66% of PNWU graduates reported practice in a primary care specialty, and 27% reported practice in a Medically Underserved Area.
“This is mission fulfillment for PNWU,” said Dr. Michael Lawler, president of PNWU, “and it is made possible by mission-driven students, alumni, faculty, staff, trustees, and community members who are all deeply committed to quality health care for rural and medically underserved communities.”
Osteopathic medical schools made up nine of the top 10 U.S. medical schools with the most graduates practicing in primary care specialties, and four of the top ten for graduates practicing in underserved areas. With only 37 osteopathic medical schools operating at 58 sites, and 151 MD schools in the U.S., the high representation of DO schools means osteopathic physicians are making an outsize contribution to primary care and medical care in rural and underserved areas, explained American Osteopathic Association (AOA) reporter Rose Raymond.
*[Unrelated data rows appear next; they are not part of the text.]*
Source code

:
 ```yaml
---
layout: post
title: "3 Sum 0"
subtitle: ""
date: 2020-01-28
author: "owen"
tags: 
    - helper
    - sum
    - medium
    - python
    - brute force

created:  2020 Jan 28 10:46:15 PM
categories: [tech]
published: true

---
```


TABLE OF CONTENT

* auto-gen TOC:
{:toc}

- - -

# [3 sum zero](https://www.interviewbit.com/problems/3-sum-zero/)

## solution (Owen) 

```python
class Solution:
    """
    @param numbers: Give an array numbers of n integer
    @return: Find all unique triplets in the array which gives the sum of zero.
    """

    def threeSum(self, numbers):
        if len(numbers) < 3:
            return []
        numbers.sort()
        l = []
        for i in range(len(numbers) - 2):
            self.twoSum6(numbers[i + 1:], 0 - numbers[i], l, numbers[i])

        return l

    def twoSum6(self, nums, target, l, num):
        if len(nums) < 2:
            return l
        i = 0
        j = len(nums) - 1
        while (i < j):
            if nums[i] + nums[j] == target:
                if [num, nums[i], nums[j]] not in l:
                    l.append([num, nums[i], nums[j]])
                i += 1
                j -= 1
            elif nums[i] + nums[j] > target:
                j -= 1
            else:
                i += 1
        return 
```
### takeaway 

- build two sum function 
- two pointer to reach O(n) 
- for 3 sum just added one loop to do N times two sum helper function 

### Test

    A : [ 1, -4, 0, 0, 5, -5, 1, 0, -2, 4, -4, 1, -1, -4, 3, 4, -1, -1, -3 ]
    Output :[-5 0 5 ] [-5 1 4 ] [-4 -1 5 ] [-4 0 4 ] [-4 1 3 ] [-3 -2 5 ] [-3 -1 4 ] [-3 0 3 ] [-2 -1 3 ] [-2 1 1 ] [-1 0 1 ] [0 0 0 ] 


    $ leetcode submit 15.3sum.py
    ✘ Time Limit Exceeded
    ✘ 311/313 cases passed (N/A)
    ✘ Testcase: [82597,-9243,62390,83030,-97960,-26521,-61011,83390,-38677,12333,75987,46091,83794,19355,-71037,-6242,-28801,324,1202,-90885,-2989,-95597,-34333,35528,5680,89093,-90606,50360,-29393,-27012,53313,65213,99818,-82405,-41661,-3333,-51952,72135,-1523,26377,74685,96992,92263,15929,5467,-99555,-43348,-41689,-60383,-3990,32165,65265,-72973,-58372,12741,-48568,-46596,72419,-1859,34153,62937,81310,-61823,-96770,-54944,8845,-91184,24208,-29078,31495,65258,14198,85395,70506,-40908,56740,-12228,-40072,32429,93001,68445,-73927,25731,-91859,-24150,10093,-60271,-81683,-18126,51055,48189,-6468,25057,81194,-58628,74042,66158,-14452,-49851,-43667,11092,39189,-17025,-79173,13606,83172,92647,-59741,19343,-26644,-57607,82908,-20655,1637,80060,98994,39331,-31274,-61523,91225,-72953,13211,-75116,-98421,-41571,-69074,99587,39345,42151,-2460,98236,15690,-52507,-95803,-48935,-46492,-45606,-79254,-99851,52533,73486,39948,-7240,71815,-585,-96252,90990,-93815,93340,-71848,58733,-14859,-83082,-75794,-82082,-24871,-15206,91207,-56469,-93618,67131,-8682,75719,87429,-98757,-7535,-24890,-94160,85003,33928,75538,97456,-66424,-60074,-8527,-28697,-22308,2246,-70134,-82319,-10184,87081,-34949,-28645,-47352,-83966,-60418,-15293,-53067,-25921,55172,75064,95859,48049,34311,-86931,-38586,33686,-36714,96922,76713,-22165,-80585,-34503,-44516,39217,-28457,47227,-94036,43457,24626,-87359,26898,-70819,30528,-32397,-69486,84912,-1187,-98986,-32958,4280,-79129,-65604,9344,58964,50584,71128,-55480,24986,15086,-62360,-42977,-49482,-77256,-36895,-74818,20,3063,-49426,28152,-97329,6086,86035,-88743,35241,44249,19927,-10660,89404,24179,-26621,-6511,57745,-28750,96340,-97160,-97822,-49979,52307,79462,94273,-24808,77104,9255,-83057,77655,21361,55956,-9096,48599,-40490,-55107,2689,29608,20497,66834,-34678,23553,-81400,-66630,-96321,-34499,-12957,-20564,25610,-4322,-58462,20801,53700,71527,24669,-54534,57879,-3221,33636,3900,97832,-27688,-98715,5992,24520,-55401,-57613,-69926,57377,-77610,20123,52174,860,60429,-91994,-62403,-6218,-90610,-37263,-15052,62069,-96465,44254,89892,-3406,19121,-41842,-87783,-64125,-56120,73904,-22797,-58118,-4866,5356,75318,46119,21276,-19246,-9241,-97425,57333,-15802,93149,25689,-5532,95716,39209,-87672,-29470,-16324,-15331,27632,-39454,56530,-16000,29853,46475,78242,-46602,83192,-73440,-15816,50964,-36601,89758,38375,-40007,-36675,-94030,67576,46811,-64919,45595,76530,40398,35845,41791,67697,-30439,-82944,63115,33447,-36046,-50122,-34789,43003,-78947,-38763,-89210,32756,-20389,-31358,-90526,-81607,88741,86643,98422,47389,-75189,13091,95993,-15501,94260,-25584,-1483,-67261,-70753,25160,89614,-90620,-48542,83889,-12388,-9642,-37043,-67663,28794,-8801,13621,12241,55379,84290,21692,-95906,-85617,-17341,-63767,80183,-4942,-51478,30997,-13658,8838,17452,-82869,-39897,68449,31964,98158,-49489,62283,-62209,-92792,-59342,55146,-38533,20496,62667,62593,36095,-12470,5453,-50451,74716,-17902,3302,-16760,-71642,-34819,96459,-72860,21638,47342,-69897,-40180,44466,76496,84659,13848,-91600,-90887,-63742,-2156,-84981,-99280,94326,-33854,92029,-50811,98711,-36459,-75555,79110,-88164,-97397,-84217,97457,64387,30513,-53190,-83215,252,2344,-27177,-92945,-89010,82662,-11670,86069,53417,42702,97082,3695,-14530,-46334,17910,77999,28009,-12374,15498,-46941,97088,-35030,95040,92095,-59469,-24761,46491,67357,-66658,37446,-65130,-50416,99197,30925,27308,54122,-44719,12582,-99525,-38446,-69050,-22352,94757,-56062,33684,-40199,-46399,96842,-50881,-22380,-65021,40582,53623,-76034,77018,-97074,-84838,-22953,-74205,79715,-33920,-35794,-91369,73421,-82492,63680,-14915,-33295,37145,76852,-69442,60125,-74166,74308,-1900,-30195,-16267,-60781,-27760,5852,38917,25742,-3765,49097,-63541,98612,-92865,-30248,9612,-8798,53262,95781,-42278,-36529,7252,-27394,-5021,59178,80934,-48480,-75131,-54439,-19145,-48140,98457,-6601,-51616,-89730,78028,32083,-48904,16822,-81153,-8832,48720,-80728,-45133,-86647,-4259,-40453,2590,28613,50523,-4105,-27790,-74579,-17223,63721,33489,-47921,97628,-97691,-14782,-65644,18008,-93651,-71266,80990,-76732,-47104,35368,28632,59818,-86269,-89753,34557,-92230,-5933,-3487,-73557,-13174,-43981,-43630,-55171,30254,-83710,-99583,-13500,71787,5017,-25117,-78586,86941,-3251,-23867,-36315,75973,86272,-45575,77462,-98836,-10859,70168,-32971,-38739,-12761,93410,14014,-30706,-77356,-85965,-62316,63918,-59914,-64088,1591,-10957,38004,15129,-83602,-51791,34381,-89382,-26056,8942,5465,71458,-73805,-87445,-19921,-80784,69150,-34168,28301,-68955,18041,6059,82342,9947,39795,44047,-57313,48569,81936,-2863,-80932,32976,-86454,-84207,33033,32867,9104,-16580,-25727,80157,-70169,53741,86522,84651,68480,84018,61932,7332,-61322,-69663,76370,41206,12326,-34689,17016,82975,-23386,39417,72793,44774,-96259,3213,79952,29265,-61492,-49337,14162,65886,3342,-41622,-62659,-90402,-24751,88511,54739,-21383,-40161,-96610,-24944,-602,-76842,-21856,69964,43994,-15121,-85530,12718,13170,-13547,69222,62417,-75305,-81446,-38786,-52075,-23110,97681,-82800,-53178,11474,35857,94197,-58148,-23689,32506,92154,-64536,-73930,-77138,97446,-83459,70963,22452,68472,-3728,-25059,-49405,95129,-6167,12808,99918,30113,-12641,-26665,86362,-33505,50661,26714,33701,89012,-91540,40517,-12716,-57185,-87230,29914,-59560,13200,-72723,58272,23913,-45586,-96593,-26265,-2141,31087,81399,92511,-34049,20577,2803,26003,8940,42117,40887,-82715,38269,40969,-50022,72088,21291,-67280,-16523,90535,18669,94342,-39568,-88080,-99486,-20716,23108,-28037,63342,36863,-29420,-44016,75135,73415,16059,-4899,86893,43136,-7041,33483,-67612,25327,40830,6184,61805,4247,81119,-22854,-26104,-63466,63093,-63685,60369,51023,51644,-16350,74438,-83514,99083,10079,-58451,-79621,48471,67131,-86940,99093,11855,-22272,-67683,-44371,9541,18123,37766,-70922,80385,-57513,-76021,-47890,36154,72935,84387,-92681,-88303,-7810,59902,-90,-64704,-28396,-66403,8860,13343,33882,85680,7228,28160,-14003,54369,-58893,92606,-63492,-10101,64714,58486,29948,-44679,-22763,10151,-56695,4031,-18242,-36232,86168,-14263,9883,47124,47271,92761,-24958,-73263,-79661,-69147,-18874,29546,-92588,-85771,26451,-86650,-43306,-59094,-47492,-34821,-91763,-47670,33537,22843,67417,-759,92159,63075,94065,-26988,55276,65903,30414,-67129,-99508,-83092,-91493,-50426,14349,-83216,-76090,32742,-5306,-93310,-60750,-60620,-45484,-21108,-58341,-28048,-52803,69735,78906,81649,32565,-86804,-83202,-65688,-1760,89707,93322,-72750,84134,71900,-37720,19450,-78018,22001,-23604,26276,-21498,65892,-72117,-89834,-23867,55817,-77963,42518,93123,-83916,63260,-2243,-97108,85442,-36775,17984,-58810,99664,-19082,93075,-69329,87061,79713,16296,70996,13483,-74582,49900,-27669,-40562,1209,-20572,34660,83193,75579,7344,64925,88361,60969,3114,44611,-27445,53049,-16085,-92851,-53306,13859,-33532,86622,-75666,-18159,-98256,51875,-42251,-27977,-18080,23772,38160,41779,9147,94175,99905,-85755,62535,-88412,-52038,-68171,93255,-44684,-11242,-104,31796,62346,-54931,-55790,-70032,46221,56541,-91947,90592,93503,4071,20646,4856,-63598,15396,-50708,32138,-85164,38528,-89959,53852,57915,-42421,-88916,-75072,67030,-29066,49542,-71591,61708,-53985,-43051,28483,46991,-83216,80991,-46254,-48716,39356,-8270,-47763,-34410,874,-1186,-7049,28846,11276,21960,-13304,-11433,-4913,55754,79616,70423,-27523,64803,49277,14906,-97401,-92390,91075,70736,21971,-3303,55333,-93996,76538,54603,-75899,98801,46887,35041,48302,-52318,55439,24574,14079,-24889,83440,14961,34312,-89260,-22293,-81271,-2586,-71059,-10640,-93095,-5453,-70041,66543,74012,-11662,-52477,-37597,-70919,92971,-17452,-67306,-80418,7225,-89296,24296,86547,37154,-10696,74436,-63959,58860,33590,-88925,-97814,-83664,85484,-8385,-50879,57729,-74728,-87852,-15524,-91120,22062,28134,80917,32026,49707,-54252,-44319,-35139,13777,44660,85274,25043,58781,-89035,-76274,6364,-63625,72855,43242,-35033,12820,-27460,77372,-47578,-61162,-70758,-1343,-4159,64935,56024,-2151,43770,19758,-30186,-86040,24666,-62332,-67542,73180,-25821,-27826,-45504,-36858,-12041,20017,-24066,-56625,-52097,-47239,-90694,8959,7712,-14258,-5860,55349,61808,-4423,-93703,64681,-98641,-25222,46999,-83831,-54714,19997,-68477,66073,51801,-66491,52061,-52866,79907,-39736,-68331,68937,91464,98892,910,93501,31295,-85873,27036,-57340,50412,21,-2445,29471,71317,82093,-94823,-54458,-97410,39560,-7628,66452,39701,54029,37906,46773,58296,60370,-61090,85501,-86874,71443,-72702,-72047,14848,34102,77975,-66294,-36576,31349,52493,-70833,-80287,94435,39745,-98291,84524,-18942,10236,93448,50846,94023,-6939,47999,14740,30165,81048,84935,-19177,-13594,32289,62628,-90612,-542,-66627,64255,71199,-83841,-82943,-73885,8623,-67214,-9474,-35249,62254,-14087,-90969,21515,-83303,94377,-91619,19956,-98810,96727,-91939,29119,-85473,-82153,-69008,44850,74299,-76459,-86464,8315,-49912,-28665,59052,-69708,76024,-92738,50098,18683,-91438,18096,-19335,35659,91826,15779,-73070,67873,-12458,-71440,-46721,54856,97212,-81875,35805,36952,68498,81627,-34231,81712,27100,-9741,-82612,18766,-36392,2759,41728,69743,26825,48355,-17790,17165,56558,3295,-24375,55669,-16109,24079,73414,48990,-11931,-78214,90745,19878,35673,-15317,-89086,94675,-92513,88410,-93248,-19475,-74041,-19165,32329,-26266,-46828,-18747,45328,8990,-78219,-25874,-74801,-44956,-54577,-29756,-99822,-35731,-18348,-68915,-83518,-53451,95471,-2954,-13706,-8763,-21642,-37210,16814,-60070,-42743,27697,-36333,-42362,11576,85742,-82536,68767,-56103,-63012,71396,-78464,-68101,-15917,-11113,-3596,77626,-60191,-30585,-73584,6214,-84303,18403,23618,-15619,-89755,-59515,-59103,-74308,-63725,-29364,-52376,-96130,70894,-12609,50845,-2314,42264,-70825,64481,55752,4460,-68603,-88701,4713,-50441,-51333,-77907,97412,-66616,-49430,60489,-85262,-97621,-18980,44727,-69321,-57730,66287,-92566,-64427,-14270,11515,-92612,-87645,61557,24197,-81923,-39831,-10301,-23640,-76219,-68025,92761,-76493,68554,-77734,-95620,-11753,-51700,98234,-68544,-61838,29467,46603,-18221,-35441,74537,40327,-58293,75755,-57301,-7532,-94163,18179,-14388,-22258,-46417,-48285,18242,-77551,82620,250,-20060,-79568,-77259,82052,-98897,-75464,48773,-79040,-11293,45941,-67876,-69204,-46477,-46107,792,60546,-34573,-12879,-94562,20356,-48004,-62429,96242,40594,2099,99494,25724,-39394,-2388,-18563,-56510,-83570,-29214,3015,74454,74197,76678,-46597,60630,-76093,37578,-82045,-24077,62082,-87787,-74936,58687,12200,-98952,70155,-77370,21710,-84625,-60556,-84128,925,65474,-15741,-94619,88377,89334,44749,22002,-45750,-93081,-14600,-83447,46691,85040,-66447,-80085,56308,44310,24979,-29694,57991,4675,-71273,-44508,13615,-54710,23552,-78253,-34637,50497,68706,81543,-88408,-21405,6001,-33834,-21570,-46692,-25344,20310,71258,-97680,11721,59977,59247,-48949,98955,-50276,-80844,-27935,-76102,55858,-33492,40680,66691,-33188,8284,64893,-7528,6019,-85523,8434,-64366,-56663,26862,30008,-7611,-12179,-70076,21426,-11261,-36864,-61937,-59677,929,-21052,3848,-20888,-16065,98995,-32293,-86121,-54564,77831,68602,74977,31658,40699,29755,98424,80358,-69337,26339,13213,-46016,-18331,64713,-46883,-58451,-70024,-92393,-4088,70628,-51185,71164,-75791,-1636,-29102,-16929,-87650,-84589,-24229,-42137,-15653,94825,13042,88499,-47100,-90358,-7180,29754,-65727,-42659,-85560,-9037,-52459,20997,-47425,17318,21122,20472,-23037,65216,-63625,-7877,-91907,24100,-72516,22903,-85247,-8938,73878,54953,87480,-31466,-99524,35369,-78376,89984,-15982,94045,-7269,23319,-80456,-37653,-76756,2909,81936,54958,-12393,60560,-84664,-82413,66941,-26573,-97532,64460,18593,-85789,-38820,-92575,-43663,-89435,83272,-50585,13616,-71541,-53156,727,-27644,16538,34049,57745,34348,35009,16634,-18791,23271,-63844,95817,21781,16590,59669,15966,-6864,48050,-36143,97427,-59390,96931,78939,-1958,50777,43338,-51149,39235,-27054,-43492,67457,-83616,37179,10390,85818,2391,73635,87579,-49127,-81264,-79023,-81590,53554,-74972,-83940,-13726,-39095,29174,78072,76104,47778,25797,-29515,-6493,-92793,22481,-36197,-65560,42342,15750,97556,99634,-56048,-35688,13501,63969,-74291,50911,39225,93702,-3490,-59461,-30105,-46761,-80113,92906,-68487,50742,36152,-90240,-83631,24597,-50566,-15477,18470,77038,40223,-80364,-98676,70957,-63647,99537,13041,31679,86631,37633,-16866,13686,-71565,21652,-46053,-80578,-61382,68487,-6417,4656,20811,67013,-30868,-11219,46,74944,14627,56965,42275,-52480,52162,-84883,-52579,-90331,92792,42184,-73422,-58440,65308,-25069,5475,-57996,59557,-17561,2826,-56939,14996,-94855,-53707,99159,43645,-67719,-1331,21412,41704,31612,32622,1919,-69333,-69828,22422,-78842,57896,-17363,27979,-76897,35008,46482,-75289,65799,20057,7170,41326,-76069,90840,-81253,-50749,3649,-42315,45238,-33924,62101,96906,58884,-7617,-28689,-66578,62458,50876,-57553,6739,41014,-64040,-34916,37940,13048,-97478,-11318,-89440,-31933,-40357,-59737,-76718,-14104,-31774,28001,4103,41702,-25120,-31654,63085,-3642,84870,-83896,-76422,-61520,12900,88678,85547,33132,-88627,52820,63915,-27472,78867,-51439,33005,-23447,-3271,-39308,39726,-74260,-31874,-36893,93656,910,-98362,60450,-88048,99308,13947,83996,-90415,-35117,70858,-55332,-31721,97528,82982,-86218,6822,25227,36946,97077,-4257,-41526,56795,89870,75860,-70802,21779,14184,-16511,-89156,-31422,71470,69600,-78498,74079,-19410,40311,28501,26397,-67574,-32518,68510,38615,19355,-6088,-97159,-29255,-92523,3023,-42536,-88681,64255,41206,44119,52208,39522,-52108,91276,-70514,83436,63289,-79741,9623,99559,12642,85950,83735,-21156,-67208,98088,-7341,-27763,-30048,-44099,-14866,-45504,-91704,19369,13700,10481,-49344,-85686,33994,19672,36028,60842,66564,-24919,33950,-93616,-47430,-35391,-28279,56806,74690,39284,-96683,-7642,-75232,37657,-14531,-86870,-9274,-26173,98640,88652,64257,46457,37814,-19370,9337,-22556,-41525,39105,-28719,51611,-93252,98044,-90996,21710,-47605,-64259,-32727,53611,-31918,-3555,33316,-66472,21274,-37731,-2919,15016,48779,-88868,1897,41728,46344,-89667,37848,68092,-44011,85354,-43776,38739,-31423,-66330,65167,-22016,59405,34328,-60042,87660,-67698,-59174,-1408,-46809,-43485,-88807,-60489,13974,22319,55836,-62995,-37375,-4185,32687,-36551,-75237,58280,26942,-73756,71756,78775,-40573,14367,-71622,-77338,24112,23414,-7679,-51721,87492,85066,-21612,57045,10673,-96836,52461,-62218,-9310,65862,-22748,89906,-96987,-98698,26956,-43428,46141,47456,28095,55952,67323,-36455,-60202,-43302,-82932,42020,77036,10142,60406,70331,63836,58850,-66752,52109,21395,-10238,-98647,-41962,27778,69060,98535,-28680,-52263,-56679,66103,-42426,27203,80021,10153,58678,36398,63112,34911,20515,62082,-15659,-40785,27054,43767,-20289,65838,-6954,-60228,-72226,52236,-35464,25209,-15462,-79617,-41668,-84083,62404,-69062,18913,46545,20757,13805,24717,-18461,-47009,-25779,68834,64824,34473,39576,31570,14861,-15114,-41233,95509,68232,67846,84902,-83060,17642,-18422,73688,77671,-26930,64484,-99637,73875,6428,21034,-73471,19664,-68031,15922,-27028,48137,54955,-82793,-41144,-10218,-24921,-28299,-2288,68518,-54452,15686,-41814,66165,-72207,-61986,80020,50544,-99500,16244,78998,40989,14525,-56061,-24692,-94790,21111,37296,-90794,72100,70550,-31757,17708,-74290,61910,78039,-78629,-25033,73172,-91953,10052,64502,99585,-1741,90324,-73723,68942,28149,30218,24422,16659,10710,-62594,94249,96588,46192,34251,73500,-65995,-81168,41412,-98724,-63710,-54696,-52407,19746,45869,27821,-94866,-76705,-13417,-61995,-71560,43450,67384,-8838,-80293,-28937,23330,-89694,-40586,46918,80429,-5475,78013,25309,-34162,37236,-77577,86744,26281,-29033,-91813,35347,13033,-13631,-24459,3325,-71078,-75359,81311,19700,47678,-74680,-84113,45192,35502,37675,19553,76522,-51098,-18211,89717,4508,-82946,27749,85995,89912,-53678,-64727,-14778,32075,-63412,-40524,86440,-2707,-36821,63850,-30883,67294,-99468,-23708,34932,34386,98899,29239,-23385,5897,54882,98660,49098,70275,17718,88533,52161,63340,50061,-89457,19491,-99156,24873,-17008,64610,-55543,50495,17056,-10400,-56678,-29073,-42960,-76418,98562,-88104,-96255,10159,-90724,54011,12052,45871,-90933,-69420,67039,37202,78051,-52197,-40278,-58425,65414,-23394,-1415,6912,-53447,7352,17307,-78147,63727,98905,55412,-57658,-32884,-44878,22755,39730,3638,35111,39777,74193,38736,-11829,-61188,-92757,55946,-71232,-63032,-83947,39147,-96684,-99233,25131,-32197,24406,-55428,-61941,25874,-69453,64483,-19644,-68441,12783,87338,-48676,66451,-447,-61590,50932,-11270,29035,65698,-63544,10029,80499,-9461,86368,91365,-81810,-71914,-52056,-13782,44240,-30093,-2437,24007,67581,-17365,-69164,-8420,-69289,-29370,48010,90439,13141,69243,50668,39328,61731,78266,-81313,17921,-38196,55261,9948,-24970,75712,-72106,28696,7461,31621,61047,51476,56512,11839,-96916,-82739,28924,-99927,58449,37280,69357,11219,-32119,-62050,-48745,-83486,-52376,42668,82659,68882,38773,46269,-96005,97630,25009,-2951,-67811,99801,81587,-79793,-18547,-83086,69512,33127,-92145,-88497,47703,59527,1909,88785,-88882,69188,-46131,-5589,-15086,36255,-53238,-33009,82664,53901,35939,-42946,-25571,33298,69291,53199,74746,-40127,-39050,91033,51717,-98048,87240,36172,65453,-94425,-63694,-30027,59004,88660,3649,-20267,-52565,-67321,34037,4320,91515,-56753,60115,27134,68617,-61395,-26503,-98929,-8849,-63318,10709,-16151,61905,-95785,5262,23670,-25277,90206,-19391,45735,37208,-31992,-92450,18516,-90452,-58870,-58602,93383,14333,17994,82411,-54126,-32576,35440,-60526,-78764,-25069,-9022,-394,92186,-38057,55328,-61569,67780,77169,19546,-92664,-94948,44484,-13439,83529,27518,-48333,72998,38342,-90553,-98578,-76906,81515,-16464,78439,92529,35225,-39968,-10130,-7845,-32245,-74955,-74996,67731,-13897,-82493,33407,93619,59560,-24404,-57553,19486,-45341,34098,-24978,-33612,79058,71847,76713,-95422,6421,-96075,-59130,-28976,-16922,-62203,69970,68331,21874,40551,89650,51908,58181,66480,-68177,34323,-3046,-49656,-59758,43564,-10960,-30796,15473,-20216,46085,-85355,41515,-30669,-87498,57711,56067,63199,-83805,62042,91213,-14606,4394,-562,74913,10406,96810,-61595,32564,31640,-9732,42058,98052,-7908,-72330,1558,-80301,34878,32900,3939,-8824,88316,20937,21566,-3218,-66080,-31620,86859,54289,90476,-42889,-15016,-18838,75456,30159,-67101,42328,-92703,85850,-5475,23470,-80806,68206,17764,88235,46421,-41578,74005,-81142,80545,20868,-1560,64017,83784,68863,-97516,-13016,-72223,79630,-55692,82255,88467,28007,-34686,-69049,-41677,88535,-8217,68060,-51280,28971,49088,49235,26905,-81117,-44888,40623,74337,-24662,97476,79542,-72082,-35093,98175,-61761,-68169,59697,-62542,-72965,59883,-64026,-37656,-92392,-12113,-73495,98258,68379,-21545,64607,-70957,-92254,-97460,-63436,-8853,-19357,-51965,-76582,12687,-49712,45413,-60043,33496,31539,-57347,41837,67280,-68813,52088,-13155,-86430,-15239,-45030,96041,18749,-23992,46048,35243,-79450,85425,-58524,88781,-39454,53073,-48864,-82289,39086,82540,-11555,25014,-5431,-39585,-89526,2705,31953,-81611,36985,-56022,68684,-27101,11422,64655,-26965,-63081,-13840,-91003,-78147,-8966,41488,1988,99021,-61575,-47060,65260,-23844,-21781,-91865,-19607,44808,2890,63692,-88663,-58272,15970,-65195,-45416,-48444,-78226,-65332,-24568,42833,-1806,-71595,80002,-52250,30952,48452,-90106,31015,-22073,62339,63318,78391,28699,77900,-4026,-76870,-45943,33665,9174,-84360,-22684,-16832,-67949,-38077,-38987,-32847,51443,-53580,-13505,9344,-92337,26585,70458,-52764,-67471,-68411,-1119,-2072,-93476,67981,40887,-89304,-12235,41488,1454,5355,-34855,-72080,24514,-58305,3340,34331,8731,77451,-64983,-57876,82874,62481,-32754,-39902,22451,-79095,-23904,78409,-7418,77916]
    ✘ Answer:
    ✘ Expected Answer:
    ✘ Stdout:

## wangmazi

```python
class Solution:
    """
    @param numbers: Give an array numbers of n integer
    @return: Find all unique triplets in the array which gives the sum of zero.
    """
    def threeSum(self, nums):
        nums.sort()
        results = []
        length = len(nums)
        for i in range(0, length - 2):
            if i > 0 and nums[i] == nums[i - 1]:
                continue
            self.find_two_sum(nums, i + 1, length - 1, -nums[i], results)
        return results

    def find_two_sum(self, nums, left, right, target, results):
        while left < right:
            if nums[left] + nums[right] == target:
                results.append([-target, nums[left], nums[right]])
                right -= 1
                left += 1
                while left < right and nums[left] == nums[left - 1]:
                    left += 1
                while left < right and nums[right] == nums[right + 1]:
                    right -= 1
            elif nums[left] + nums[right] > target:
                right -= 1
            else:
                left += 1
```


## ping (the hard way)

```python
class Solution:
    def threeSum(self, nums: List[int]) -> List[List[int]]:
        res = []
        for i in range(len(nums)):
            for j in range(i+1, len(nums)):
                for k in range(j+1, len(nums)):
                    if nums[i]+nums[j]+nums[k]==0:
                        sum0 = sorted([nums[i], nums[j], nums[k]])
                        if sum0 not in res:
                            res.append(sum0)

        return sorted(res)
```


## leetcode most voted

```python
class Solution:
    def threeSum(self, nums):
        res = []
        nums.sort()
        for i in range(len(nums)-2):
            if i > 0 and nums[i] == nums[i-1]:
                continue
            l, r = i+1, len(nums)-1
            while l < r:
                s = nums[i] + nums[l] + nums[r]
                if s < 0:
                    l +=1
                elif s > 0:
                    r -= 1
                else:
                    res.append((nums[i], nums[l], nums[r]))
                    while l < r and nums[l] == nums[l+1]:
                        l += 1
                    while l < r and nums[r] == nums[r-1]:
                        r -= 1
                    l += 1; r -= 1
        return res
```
“Osteopathic medical schools have always had a disproportional percentage of graduates going into primary care specialties and then practicing in rural and medically underserved communities,” explained Dr. Thomas Scandalis, dean of PNWU’s College of Osteopathic Medicine (COM). “PNWU is proud to carry that tradition forward, and to become a national leader in these areas is truly gratifying.”
To create the primary care list, U.S. News ranked medical schools by the percentage of their 2012-2014 graduates practicing direct patient care in primary care specialties. For their underserved areas list, schools were ranked by the percentage of their 2012-2014 graduates practicing direct patient care in Health Professional Shortage Areas.